[[ DATA FOR THIS TASK, beginning ]]
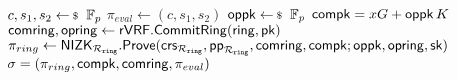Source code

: \begin{algorithm}
	\eprint{}{\scriptsize}
	\caption{$\Gen_{sign}(\ring,\sk=(x,r),\pk,\aux,\msg)$}
	\label{alg:gensign}	 	
	\begin{algorithmic}[1]
			\State $ c,s_1, s_2 \leftsample \F_p $
			\State $ \pi_{eval}  \leftarrow (c,s_1, s_2)$
			\State $ \openpk \leftsample \F_p $
			\State $ \mathsf{compk} =  x G + \mathsf{oppk} \, K$
			\State $ \mathsf{comring}, \mathsf{opring} \leftarrow {\ensuremath{\mathsf{rVRF}}}.{\mathsf{CommitRing}}(\mathsf{ring}, \mathsf{pk}) $ \label{line:comring}
			\State $ \pi_{ring} \leftarrow {\ensuremath{\mathsf{NIZK}}}_{\mathcal{R}_{\mathtt{ring}}}.{\mathsf{Prove}}(\mathsf{crs}_{\mathcal{R}_{\mathtt{ring}}}, \mathsf{pp}_{\mathcal{R}_{\mathtt{ring}}}, \mathsf{comring}, \mathsf{compk}; \mathsf{oppk}, \mathsf{opring}, \mathsf{sk}) $ \label{line:piring}
			\State\Return$ \sigma = (\pi_{ring},\mathsf{compk},\mathsf{comring},\pi_{eval}) $
		\end{algorithmic}
	
\end{algorithm}
%
%
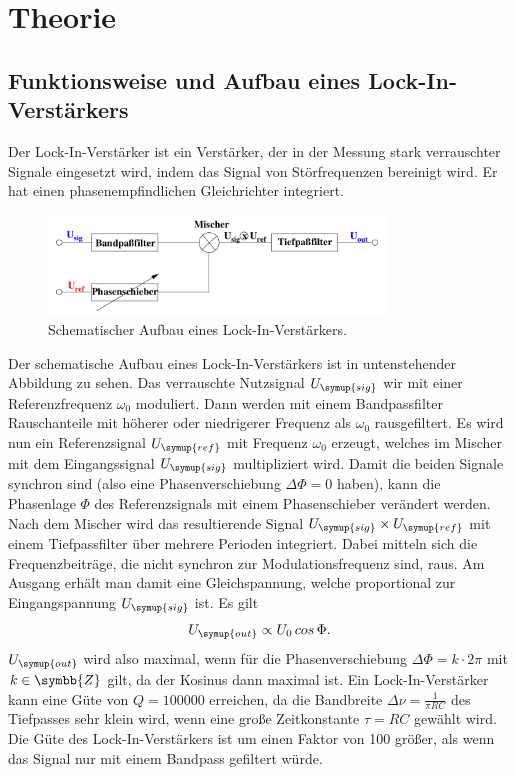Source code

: \section{Theorie}
\label{sec:Theorie}
 \subsection{Funktionsweise und Aufbau eines Lock-In-Verstärkers}
  Der Lock-In-Verstärker ist ein Verstärker, der in der Messung stark verrauschter
  Signale eingesetzt wird, indem das Signal von Störfrequenzen bereinigt wird.
  Er hat einen phasenempfindlichen Gleichrichter integriert.
  \begin{figure}
    \centering
    \includegraphics[width=0.8\textwidth]{aufbau.png}
    \caption{Schematischer Aufbau eines Lock-In-Verstärkers\cite{sample}.}
    \label{fig:aufbau}
  \end{figure}
  Der schematische Aufbau eines Lock-In-Verstärkers ist in untenstehender Abbildung
  zu sehen.
  Das verrauschte Nutzsignal $U_\symup{sig}$ wir mit einer Referenzfrequenz $\omega_0$
  moduliert. Dann werden mit einem Bandpassfilter Rauschanteile mit höherer oder
  niedrigerer Frequenz als $\omega_0$ rausgefiltert.
  Es wird nun ein Referenzsignal $U_\symup{ref}$ mit Frequenz $\omega_0$ erzeugt,
  welches im Mischer mit dem Eingangssignal $U_\symup{sig}$ multipliziert wird.
  Damit die beiden Signale synchron sind (also eine Phasenverschiebung
  $\Delta\Phi=0$ haben), kann die Phasenlage $\Phi$ des Referenzsignals mit einem
  Phasenschieber verändert werden.
  Nach dem Mischer wird das resultierende Signal $U_\symup{sig} \times U_\symup{ref}$
  mit einem Tiefpassfilter über mehrere Perioden integriert. Dabei mitteln sich
  die Frequenzbeiträge, die nicht synchron zur Modulationsfrequenz sind, raus.
  Am Ausgang erhält man damit eine Gleichspannung, welche proportional zur
  Eingangspannung $U_\symup{sig}$ ist. Es gilt
  \begin{equation}
    U_\symup{out}\propto U_0\, cos\,\Phi.
    \label{eqn:porportionalitaet}
  \end{equation}
  $U_\symup{out}$ wird also maximal, wenn für die Phasenverschiebung
  $\Delta\Phi=k\cdot2\pi$ mit $k\in\symbb{Z}$ gilt, da der Kosinus dann maximal ist.
  Ein Lock-In-Verstärker kann eine Güte von $Q=100000$ erreichen, da die Bandbreite
  $\Delta\nu = \frac{1}{\pi RC}$ des Tiefpasses sehr klein wird, wenn eine große
  Zeitkonstante $\tau=RC$ gewählt wird.
  Die Güte des Lock-In-Verstärkers ist um einen Faktor von 100 größer, als wenn
  das Signal nur mit einem Bandpass gefiltert würde.
  \newpage
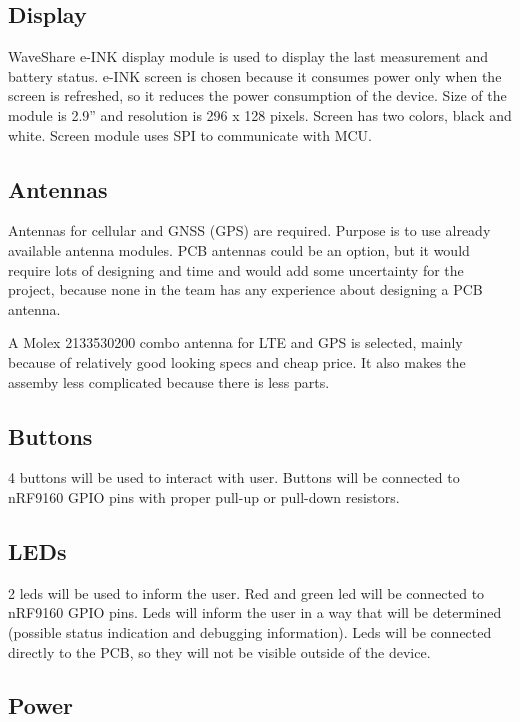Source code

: \documentclass[]{dithesis}
\begin{document}
\subsection{Display}

WaveShare e-INK display module is used to display the last measurement and battery status. e-INK screen is chosen because it consumes power only when the screen is refreshed, so it reduces the power consumption of the device. Size of the module is 2.9” and resolution is 296 x 128 pixels. Screen has two colors, black and white. Screen module uses SPI to communicate with MCU.  

\subsection{Antennas}

Antennas for cellular and GNSS (GPS) are required. Purpose is to use already available antenna modules. PCB antennas could be an option, but it would require lots of designing and time and would add some uncertainty for the project, because none in the team has any experience about designing a PCB antenna. 

A Molex 2133530200 combo antenna for LTE and GPS is selected, mainly because of relatively good looking specs and cheap price. It also makes the assemby less complicated because there is less parts.

\subsection{Buttons}

4 buttons will be used to interact with user. Buttons will be connected to nRF9160 GPIO pins with proper pull-up or pull-down resistors. 

\subsection{LEDs}

2 leds will be used to inform the user. Red and green led will be connected to nRF9160 GPIO pins. Leds will inform the user in a way that will be determined (possible status indication and debugging information). Leds will be connected directly to the PCB, so they will not be visible outside of the device. 

\subsection{Power}
\end{document}
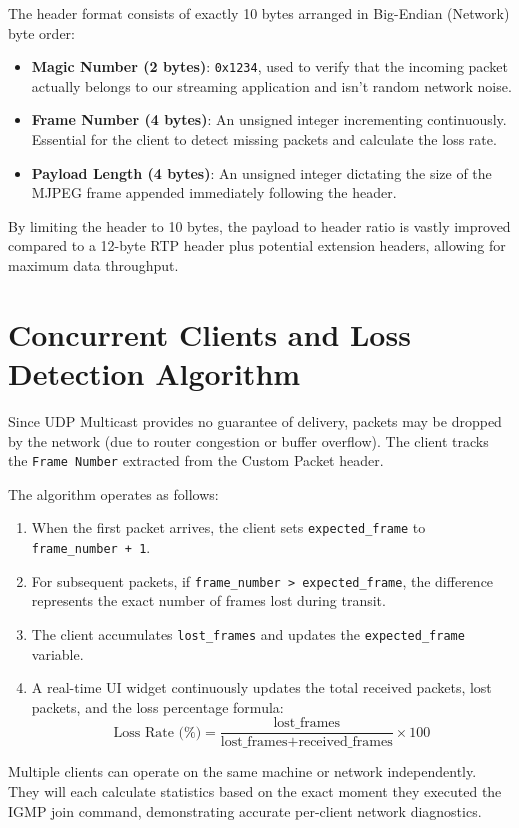 \documentclass[12pt,a4paper]{report}
\begin{document}
The header format consists of exactly 10 bytes arranged in Big-Endian (Network) byte order:
\begin{itemize}
    \item \textbf{Magic Number (2 bytes)}: \texttt{0x1234}, used to verify that the incoming packet actually belongs to our streaming application and isn't random network noise.
    \item \textbf{Frame Number (4 bytes)}: An unsigned integer incrementing continuously. Essential for the client to detect missing packets and calculate the loss rate.
    \item \textbf{Payload Length (4 bytes)}: An unsigned integer dictating the size of the MJPEG frame appended immediately following the header.
\end{itemize}

By limiting the header to 10 bytes, the payload to header ratio is vastly improved compared to a 12-byte RTP header plus potential extension headers, allowing for maximum data throughput.

\section{Concurrent Clients and Loss Detection Algorithm}
Since UDP Multicast provides no guarantee of delivery, packets may be dropped by the network (due to router congestion or buffer overflow). The client tracks the \texttt{Frame Number} extracted from the Custom Packet header. 

The algorithm operates as follows:
\begin{enumerate}
    \item When the first packet arrives, the client sets \texttt{expected\_frame} to \texttt{frame\_number + 1}.
    \item For subsequent packets, if \texttt{frame\_number > expected\_frame}, the difference represents the exact number of frames lost during transit.
    \item The client accumulates \texttt{lost\_frames} and updates the \texttt{expected\_frame} variable.
    \item A real-time UI widget continuously updates the total received packets, lost packets, and the loss percentage formula: 
    $$ \text{Loss Rate (\%)} = \frac{\text{lost\_frames}}{\text{lost\_frames} + \text{received\_frames}} \times 100 $$
\end{enumerate}

Multiple clients can operate on the same machine or network independently. They will each calculate statistics based on the exact moment they executed the IGMP join command, demonstrating accurate per-client network diagnostics.
\end{document}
[[ DATA FOR THIS TASK, end ]]
§ **TASK PROMPT**
Could you reproduce the data above exactly, without its pictures?

§ **ANSWER BOX**
Source code

: \begin{algorithm}
	\eprint{}{\scriptsize}
	\caption{$\Gen_{sign}(\ring,\sk=(x,r),\pk,\aux,\msg)$}
	\label{alg:gensign}	 	
	\begin{algorithmic}[1]
			\State $ c,s_1, s_2 \leftsample \F_p $
			\State $ \pi_{eval}  \leftarrow (c,s_1, s_2)$
			\State $ \openpk \leftsample \F_p $
			\State $ \mathsf{compk} =  x G + \mathsf{oppk} \, K$
			\State $ \mathsf{comring}, \mathsf{opring} \leftarrow {\ensuremath{\mathsf{rVRF}}}.{\mathsf{CommitRing}}(\mathsf{ring}, \mathsf{pk}) $ \label{line:comring}
			\State $ \pi_{ring} \leftarrow {\ensuremath{\mathsf{NIZK}}}_{\mathcal{R}_{\mathtt{ring}}}.{\mathsf{Prove}}(\mathsf{crs}_{\mathcal{R}_{\mathtt{ring}}}, \mathsf{pp}_{\mathcal{R}_{\mathtt{ring}}}, \mathsf{comring}, \mathsf{compk}; \mathsf{oppk}, \mathsf{opring}, \mathsf{sk}) $ \label{line:piring}
			\State\Return$ \sigma = (\pi_{ring},\mathsf{compk},\mathsf{comring},\pi_{eval}) $
		\end{algorithmic}
	
\end{algorithm}
%
%
Source code

: \section{Theorie}
\label{sec:Theorie}
 \subsection{Funktionsweise und Aufbau eines Lock-In-Verstärkers}
  Der Lock-In-Verstärker ist ein Verstärker, der in der Messung stark verrauschter
  Signale eingesetzt wird, indem das Signal von Störfrequenzen bereinigt wird.
  Er hat einen phasenempfindlichen Gleichrichter integriert.
  \begin{figure}
    \centering
    \includegraphics[width=0.8\textwidth]{aufbau.png}
    \caption{Schematischer Aufbau eines Lock-In-Verstärkers\cite{sample}.}
    \label{fig:aufbau}
  \end{figure}
  Der schematische Aufbau eines Lock-In-Verstärkers ist in untenstehender Abbildung
  zu sehen.
  Das verrauschte Nutzsignal $U_\symup{sig}$ wir mit einer Referenzfrequenz $\omega_0$
  moduliert. Dann werden mit einem Bandpassfilter Rauschanteile mit höherer oder
  niedrigerer Frequenz als $\omega_0$ rausgefiltert.
  Es wird nun ein Referenzsignal $U_\symup{ref}$ mit Frequenz $\omega_0$ erzeugt,
  welches im Mischer mit dem Eingangssignal $U_\symup{sig}$ multipliziert wird.
  Damit die beiden Signale synchron sind (also eine Phasenverschiebung
  $\Delta\Phi=0$ haben), kann die Phasenlage $\Phi$ des Referenzsignals mit einem
  Phasenschieber verändert werden.
  Nach dem Mischer wird das resultierende Signal $U_\symup{sig} \times U_\symup{ref}$
  mit einem Tiefpassfilter über mehrere Perioden integriert. Dabei mitteln sich
  die Frequenzbeiträge, die nicht synchron zur Modulationsfrequenz sind, raus.
  Am Ausgang erhält man damit eine Gleichspannung, welche proportional zur
  Eingangspannung $U_\symup{sig}$ ist. Es gilt
  \begin{equation}
    U_\symup{out}\propto U_0\, cos\,\Phi.
    \label{eqn:porportionalitaet}
  \end{equation}
  $U_\symup{out}$ wird also maximal, wenn für die Phasenverschiebung
  $\Delta\Phi=k\cdot2\pi$ mit $k\in\symbb{Z}$ gilt, da der Kosinus dann maximal ist.
  Ein Lock-In-Verstärker kann eine Güte von $Q=100000$ erreichen, da die Bandbreite
  $\Delta\nu = \frac{1}{\pi RC}$ des Tiefpasses sehr klein wird, wenn eine große
  Zeitkonstante $\tau=RC$ gewählt wird.
  Die Güte des Lock-In-Verstärkers ist um einen Faktor von 100 größer, als wenn
  das Signal nur mit einem Bandpass gefiltert würde.
  \newpage
Source code

: \documentclass[]{dithesis}
\begin{document}
\subsection{Display}

WaveShare e-INK display module is used to display the last measurement and battery status. e-INK screen is chosen because it consumes power only when the screen is refreshed, so it reduces the power consumption of the device. Size of the module is 2.9” and resolution is 296 x 128 pixels. Screen has two colors, black and white. Screen module uses SPI to communicate with MCU.  

\subsection{Antennas}

Antennas for cellular and GNSS (GPS) are required. Purpose is to use already available antenna modules. PCB antennas could be an option, but it would require lots of designing and time and would add some uncertainty for the project, because none in the team has any experience about designing a PCB antenna. 

A Molex 2133530200 combo antenna for LTE and GPS is selected, mainly because of relatively good looking specs and cheap price. It also makes the assemby less complicated because there is less parts.

\subsection{Buttons}

4 buttons will be used to interact with user. Buttons will be connected to nRF9160 GPIO pins with proper pull-up or pull-down resistors. 

\subsection{LEDs}

2 leds will be used to inform the user. Red and green led will be connected to nRF9160 GPIO pins. Leds will inform the user in a way that will be determined (possible status indication and debugging information). Leds will be connected directly to the PCB, so they will not be visible outside of the device. 

\subsection{Power}
\end{document}
 \documentclass[12pt,a4paper]{report}
\begin{document}
The header format consists of exactly 10 bytes arranged in Big-Endian (Network) byte order:
\begin{itemize}
    \item \textbf{Magic Number (2 bytes)}: \texttt{0x1234}, used to verify that the incoming packet actually belongs to our streaming application and isn't random network noise.
    \item \textbf{Frame Number (4 bytes)}: An unsigned integer incrementing continuously. Essential for the client to detect missing packets and calculate the loss rate.
    \item \textbf{Payload Length (4 bytes)}: An unsigned integer dictating the size of the MJPEG frame appended immediately following the header.
\end{itemize}

By limiting the header to 10 bytes, the payload to header ratio is vastly improved compared to a 12-byte RTP header plus potential extension headers, allowing for maximum data throughput.

\section{Concurrent Clients and Loss Detection Algorithm}
Since UDP Multicast provides no guarantee of delivery, packets may be dropped by the network (due to router congestion or buffer overflow). The client tracks the \texttt{Frame Number} extracted from the Custom Packet header. 

The algorithm operates as follows:
\begin{enumerate}
    \item When the first packet arrives, the client sets \texttt{expected\_frame} to \texttt{frame\_number + 1}.
    \item For subsequent packets, if \texttt{frame\_number > expected\_frame}, the difference represents the exact number of frames lost during transit.
    \item The client accumulates \texttt{lost\_frames} and updates the \texttt{expected\_frame} variable.
    \item A real-time UI widget continuously updates the total received packets, lost packets, and the loss percentage formula: 
    $$ \text{Loss Rate (\%)} = \frac{\text{lost\_frames}}{\text{lost\_frames} + \text{received\_frames}} \times 100 $$
\end{enumerate}

Multiple clients can operate on the same machine or network independently. They will each calculate statistics based on the exact moment they executed the IGMP join command, demonstrating accurate per-client network diagnostics.
\end{document}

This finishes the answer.